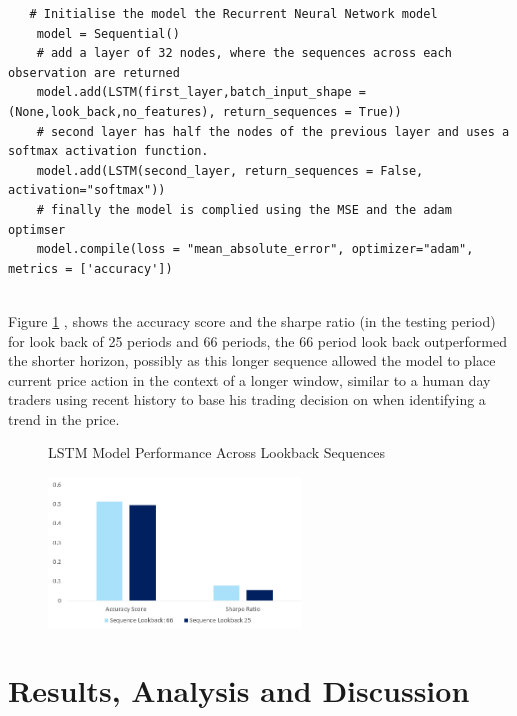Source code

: \documentclass[11pt]{article}
\begin{document}
\begin{lstlisting}
   # Initialise the model the Recurrent Neural Network model
    model = Sequential()
    # add a layer of 32 nodes, where the sequences across each observation are returned 
    model.add(LSTM(first_layer,batch_input_shape = (None,look_back,no_features), return_sequences = True))
    # second layer has half the nodes of the previous layer and uses a softmax activation function.
    model.add(LSTM(second_layer, return_sequences = False, activation="softmax"))
    # finally the model is complied using the MSE and the adam optimser
    model.compile(loss = "mean_absolute_error", optimizer="adam", metrics = ['accuracy'])
    
\end{lstlisting}
Figure \ref{fig:LSTMlookbacks} , shows the accuracy score and the sharpe ratio (in the testing period) for look back of 25 periods and 66 periods, the 66 period look back outperformed the shorter horizon, possibly as this longer sequence allowed the model to place current price action in the context of a longer window, similar to a human day traders using recent history to base his trading decision on when identifying a trend in the price.
\begin{figure}[h]
    \centering
	\caption{LSTM Model Performance Across Lookback Sequences}    
	\includegraphics[width=0.6\textwidth]{LSTMlookbacks}
    \label{fig:LSTMlookbacks}
     \caption*{}
\end{figure}


\section{Results, Analysis and Discussion}  \label{results}
\end{document}
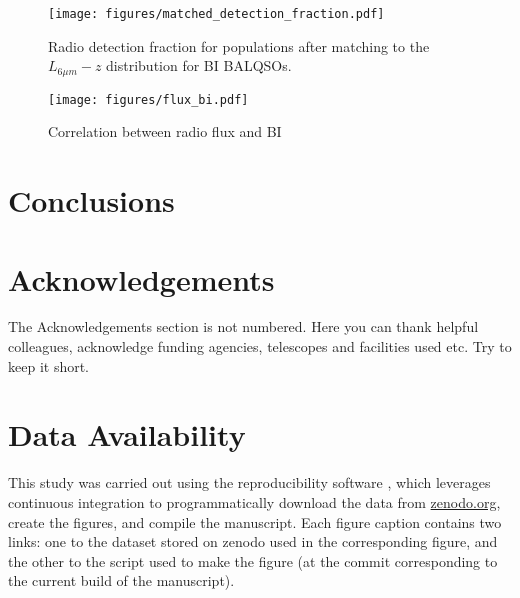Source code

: \documentclass[fleqn,usenatbib]{mnras}
\begin{document}
\begin{figure}
    \centering
    \texttt{[image: figures/matched\_detection\_fraction.pdf]}
    \caption{Radio detection fraction for populations after matching to the$L_{6\mu m} - z $ distribution for BI BALQSOs. }
    \label{fig:matched_detection}
\end{figure}


\begin{figure}
    \centering
    \texttt{[image: figures/flux\_bi.pdf]}
    \caption{Correlation between radio flux and BI }
    \label{fig:flux_bi}
\end{figure}


\section{Conclusions}



\section*{Acknowledgements}

The Acknowledgements section is not numbered. Here you can thank helpful
colleagues, acknowledge funding agencies, telescopes and facilities used etc.
Try to keep it short.

\section*{Data Availability}

 
This study was carried out using the reproducibility software
\href{https://github.com/showyourwork/showyourwork}{\showyourwork}
\citep{Luger2021MappingModel}, which leverages continuous integration to
programmatically download the data from
\href{https://zenodo.org/}{zenodo.org}, create the figures, and
compile the manuscript. Each figure caption contains two links: one
to the dataset stored on zenodo used in the corresponding figure,
and the other to the script used to make the figure (at the commit
corresponding to the current build of the manuscript).







\end{document}
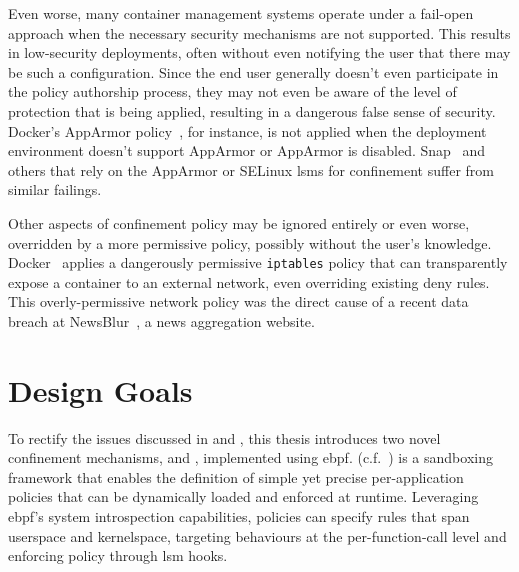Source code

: Even worse, many container management systems operate under a fail-open approach when the
necessary security mechanisms are not supported. This results in low-security deployments,
often without even notifying the user that there may be such a configuration. Since the
end user generally doesn't even participate in the policy authorship process, they may not
even be aware of the level of protection that is being applied, resulting in a dangerous
false sense of security. Docker's AppArmor policy~\cite{docker_apparmor,
docker_default_apparmor}, for instance, is not applied when the deployment environment
doesn't support AppArmor or AppArmor is disabled. Snap~\cite{snap} and others that rely on
the AppArmor or SELinux \glspl{lsm} for confinement suffer from similar failings.

Other aspects of confinement policy may be ignored entirely or even worse, overridden by
a more permissive policy, possibly without the user's knowledge.
Docker~\cite{docker_security} applies a dangerously permissive \texttt{iptables} policy
that can transparently expose a container to an external network, even overriding existing
deny rules. This overly-permissive network policy was the direct cause of a recent data
breach at NewsBlur~\cite{newsblur}, a news aggregation website.



\section{Design Goals}%
\label{s:cp-design}


To rectify the issues discussed in  and , this
thesis introduces two novel confinement mechanisms, \bpfbox{} and \bpfcontain{},
implemented using \gls{ebpf}. \bpfbox{} (c.f.\ ) is a sandboxing framework
that enables the definition of simple yet precise per-application policies that can be
dynamically loaded and enforced at runtime. Leveraging \gls{ebpf}'s system
introspection capabilities, \bpfbox{} policies can specify rules that span userspace and
kernelspace, targeting behaviours at the per-function-call level and enforcing policy
through \gls{lsm} hooks.

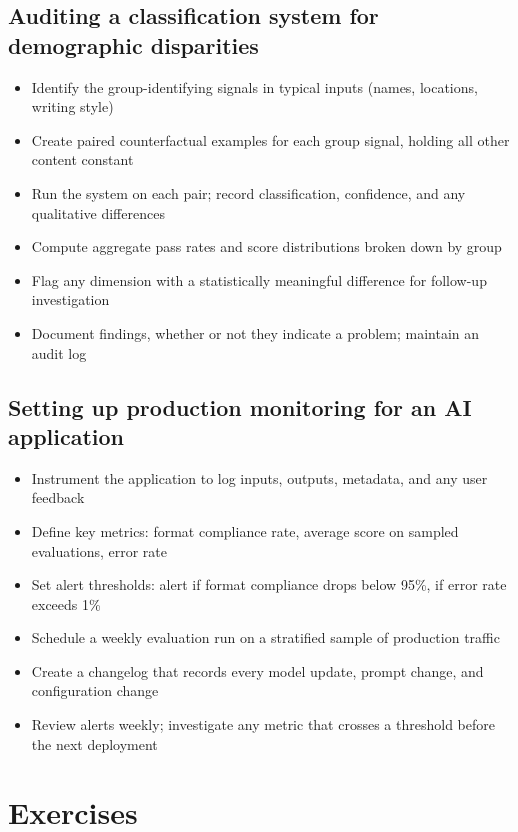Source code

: \subsection{Auditing a classification system for demographic disparities}
\begin{itemize}[noitemsep,topsep=0pt]
  \item Identify the group-identifying signals in typical inputs (names, locations, writing style)
  \item Create paired counterfactual examples for each group signal, holding all other content constant
  \item Run the system on each pair; record classification, confidence, and any qualitative differences
  \item Compute aggregate pass rates and score distributions broken down by group
  \item Flag any dimension with a statistically meaningful difference for follow-up investigation
  \item Document findings, whether or not they indicate a problem; maintain an audit log
\end{itemize}

\subsection{Setting up production monitoring for an AI application}
\begin{itemize}[noitemsep,topsep=0pt]
  \item Instrument the application to log inputs, outputs, metadata, and any user feedback
  \item Define key metrics: format compliance rate, average score on sampled evaluations, error rate
  \item Set alert thresholds: alert if format compliance drops below 95\%, if error rate exceeds 1\%
  \item Schedule a weekly evaluation run on a stratified sample of production traffic
  \item Create a changelog that records every model update, prompt change, and configuration change
  \item Review alerts weekly; investigate any metric that crosses a threshold before the next deployment
\end{itemize}

\section{Exercises}

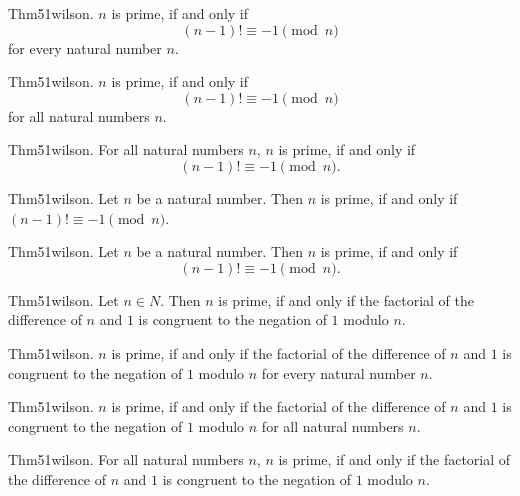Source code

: \documentclass{article}
\begin{document}
Thm51wilson. $n$ is prime, if and only if $$(n - 1)! \equiv - 1 \pmod{ n}$$ for every natural number $n$.

Thm51wilson. $n$ is prime, if and only if $$(n - 1)! \equiv - 1 \pmod{ n}$$ for all natural numbers $n$.

Thm51wilson. For all natural numbers $n$, $n$ is prime, if and only if $$(n - 1)! \equiv - 1 \pmod{ n}.$$

Thm51wilson. Let $n$ be a natural number. Then $n$ is prime, if and only if $(n - 1)! \equiv - 1 \pmod{ n}$.

Thm51wilson. Let $n$ be a natural number. Then $n$ is prime, if and only if $$(n - 1)! \equiv - 1 \pmod{ n}.$$

Thm51wilson. Let $n \in N$. Then $n$ is prime, if and only if the factorial of the difference of $n$ and $1$ is congruent to the negation of $1$ modulo $n$.

Thm51wilson. $n$ is prime, if and only if the factorial of the difference of $n$ and $1$ is congruent to the negation of $1$ modulo $n$ for every natural number $n$.

Thm51wilson. $n$ is prime, if and only if the factorial of the difference of $n$ and $1$ is congruent to the negation of $1$ modulo $n$ for all natural numbers $n$.

Thm51wilson. For all natural numbers $n$, $n$ is prime, if and only if the factorial of the difference of $n$ and $1$ is congruent to the negation of $1$ modulo $n$.
\end{document}
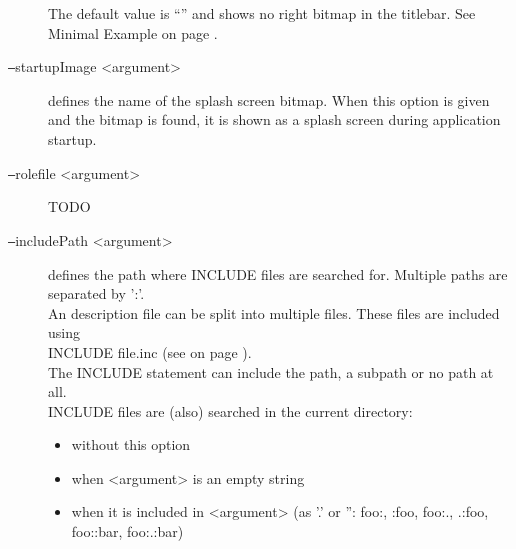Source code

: \begin{description}
  The default value is ``'' and shows no right bitmap in the titlebar.
  See Minimal Example on page \pageref{fig:minimalExample}.
%
\item[\texttt{--}startupImage <argument>] defines the name of the splash screen bitmap.
  When this option is given and the bitmap is found, it is shown as a splash screen during application startup.
%
\item[\texttt{--}rolefile <argument>]
  TODO
%
\item[\texttt{--}includePath <argument>] defines the path where INCLUDE files are searched for.
  Multiple paths are separated by ':'. \\
  An \INTENS{} description file can be split into multiple files. These files are included using \\
  INCLUDE file.inc (see 
  on page \pageref{sec:opexamples:messagequeue:publishsubscribe}). \\
  The INCLUDE statement can include the path, a subpath or no path at all. \\
  INCLUDE files are (also) searched in the current directory:
  \begin{itemize}
  \item without this option
  \item when <argument> is an empty string
  \item when it is included in <argument> (as '.' or '': foo:, :foo, foo:., .:foo, foo::bar, foo:.:bar)
  \end{itemize}


\end{description}
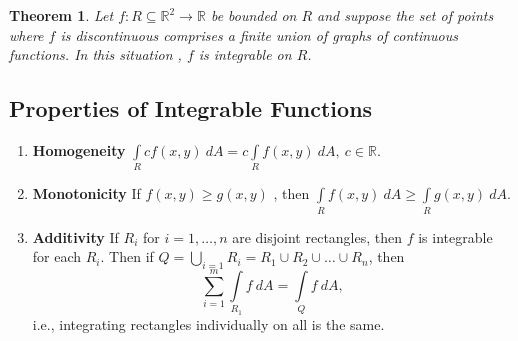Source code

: \documentclass[
	12pt,
	]{article}
\newcommand{\R}{\mathbb{R}}
\theoremstyle{custom}
\newtheorem{theorem}{Theorem}[section]
\theoremstyle{custom}
\theoremstyle{custom}
\theoremstyle{custom}
\theoremstyle{custom}
\theoremstyle{definition}
\theoremstyle{example}
\theoremstyle{note}
\theoremstyle{remark}
\theoremstyle{example}
\newcounter{theo}[section]\setcounter{theo}{0}
\numberwithin{equation}{subsection}
\begin{document}
	   		 \begin{theorem}
	   		 	Let $f : R \subseteq \R^{2} \to \R $ be bounded on $R$ and suppose the set of points where $f$ is discontinuous comprises a finite union of graphs of continuous functions. In this situation , $f$ is integrable on $R$.
	   		 \end{theorem}
	   		 
	   		 \subsection{Properties of Integrable Functions}
	   		 \begin{enumerate}[label=(\roman*)]
	   		 	\item \textbf{Homogeneity} $\int\limits_R c f(x,y) \ dA = c \int\limits_R f(x,y) \ dA , \ c \in \R.$ 
	   		 	\item \textbf{Monotonicity } If $f(x,y) \ge g(x,y)$ , then $\int\limits_R f(x,y) \ dA \ge \int\limits_R g(x,y) \ dA.$ 
	   		 	\item \textbf{Additivity} If $R_{i} $ for $i =1 , \dots, n$ are disjoint rectangles, then $f$ is integrable for each $R_{i}$. Then if $Q= \bigcup\limits_{i=1} R_{i} = R_{1} \cup R_{2} \cup \dots \cup R_{n}$, then 
	   		 	\begin{equation} 
	   		 	\sum_{i=1}^{m} \int\limits_{R_{1}} f \ dA = \int\limits_Q f \ dA, 
	   		 	\end{equation}
	   		 	i.e., integrating rectangles individually on all is the same.
	   		 \end{enumerate}
	   		 
\end{document}
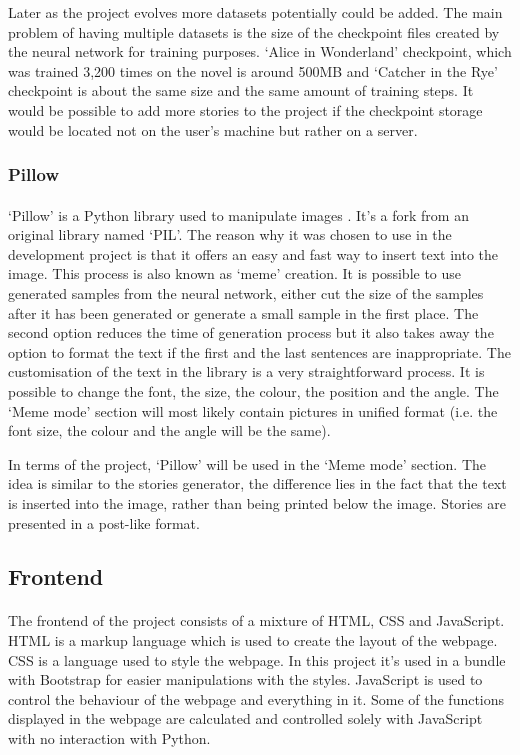 \documentclass[12pt]{report}
\begin{document}
Later as the project evolves more datasets potentially could be added. The main problem of having multiple datasets is the size of the
checkpoint files created by the neural network for training purposes. `Alice in Wonderland' checkpoint, which was trained 3,200 times on the novel
is around 500MB and `Catcher in the Rye' checkpoint is about the same size and the same amount of training steps. It would be possible to add more stories to the
project if the checkpoint storage would be located not on the user's machine but rather on a server.

\subsubsection*{Pillow}
\paragraph{}
`Pillow' is a Python library used to manipulate images \citep{pillow_lib}. It's a fork from an original library named
`PIL'. The reason why it was chosen to use in the development project is that it offers an easy and fast way
to insert text into the image. This process is also known as `meme' creation. It is possible to use generated samples
from the neural network, either cut the size of the samples after it has been generated or generate a small sample 
in the first place. The second option reduces the time of generation process but it also takes away the option
to format the text if the first and the last sentences are inappropriate. The customisation of the text in the library
is a very straightforward process. It is possible to change the font, the size, the colour, the position and the angle.
The `Meme mode' section will most likely contain pictures in unified format (i.e. the font size, the colour and the angle will
be the same).

In terms of the project, `Pillow' will be used in the `Meme mode' section. The idea is similar to the stories generator,
the difference lies in the fact that the text is inserted into the image, rather than being printed below the image.
Stories are presented in a post-like format.


\subsection*{Frontend}
\paragraph{}
The frontend of the project consists of a mixture of HTML, CSS and JavaScript. HTML is a markup language which is used
to create the layout of the webpage. CSS is a language used to style the webpage. In this project it's used in a
bundle with Bootstrap for easier manipulations with the styles. JavaScript is used to control the behaviour of
the webpage and everything in it. Some of the functions displayed in the webpage are calculated and controlled 
solely with JavaScript with no interaction with Python.
\end{document}
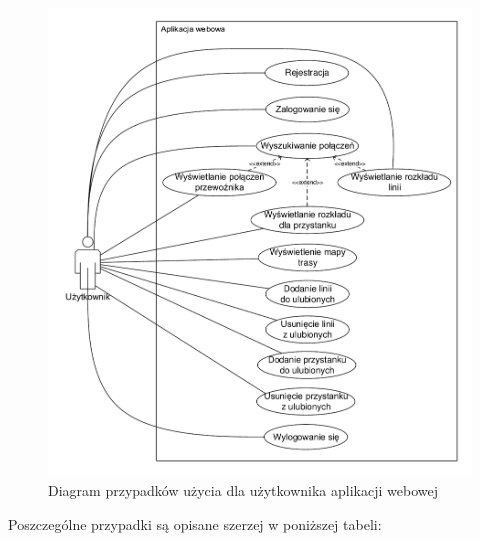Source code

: \documentclass[10pt,a4paper]{article}
\begin{document}
\begin{figure}[H]
	\centering
	\includegraphics[width=12cm]{use-case-web.pdf}
	\caption{Diagram przypadków użycia dla użytkownika aplikacji webowej}
\end{figure}
Poszczególne przypadki są opisane szerzej w poniższej tabeli:
\end{document}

^^^^^^^^^^^^^^^^

▸ Assignment
From the first line of the records through the line with "The Acknowledgements section", reproduce each line exactly and leave the pictures out.

▸ Task response
Source code

: \documentclass[11pt]{article}
\begin{document}
\begin{lstlisting}
   # Initialise the model the Recurrent Neural Network model
    model = Sequential()
    # add a layer of 32 nodes, where the sequences across each observation are returned 
    model.add(LSTM(first_layer,batch_input_shape = (None,look_back,no_features), return_sequences = True))
    # second layer has half the nodes of the previous layer and uses a softmax activation function.
    model.add(LSTM(second_layer, return_sequences = False, activation="softmax"))
    # finally the model is complied using the MSE and the adam optimser
    model.compile(loss = "mean_absolute_error", optimizer="adam", metrics = ['accuracy'])
    
\end{lstlisting}
Figure \ref{fig:LSTMlookbacks} , shows the accuracy score and the sharpe ratio (in the testing period) for look back of 25 periods and 66 periods, the 66 period look back outperformed the shorter horizon, possibly as this longer sequence allowed the model to place current price action in the context of a longer window, similar to a human day traders using recent history to base his trading decision on when identifying a trend in the price.
\begin{figure}[h]
    \centering
	\caption{LSTM Model Performance Across Lookback Sequences}    
	\includegraphics[width=0.6\textwidth]{LSTMlookbacks}
    \label{fig:LSTMlookbacks}
     \caption*{}
\end{figure}


\section{Results, Analysis and Discussion}  \label{results}
\end{document}
Source code

: \documentclass[fleqn,usenatbib]{mnras}
\begin{document}
\begin{figure}
    \centering
    \texttt{[image: figures/matched\_detection\_fraction.pdf]}
    \caption{Radio detection fraction for populations after matching to the$L_{6\mu m} - z $ distribution for BI BALQSOs. }
    \label{fig:matched_detection}
\end{figure}


\begin{figure}
    \centering
    \texttt{[image: figures/flux\_bi.pdf]}
    \caption{Correlation between radio flux and BI }
    \label{fig:flux_bi}
\end{figure}


\section{Conclusions}



\section*{Acknowledgements}

The Acknowledgements section is not numbered. Here you can thank helpful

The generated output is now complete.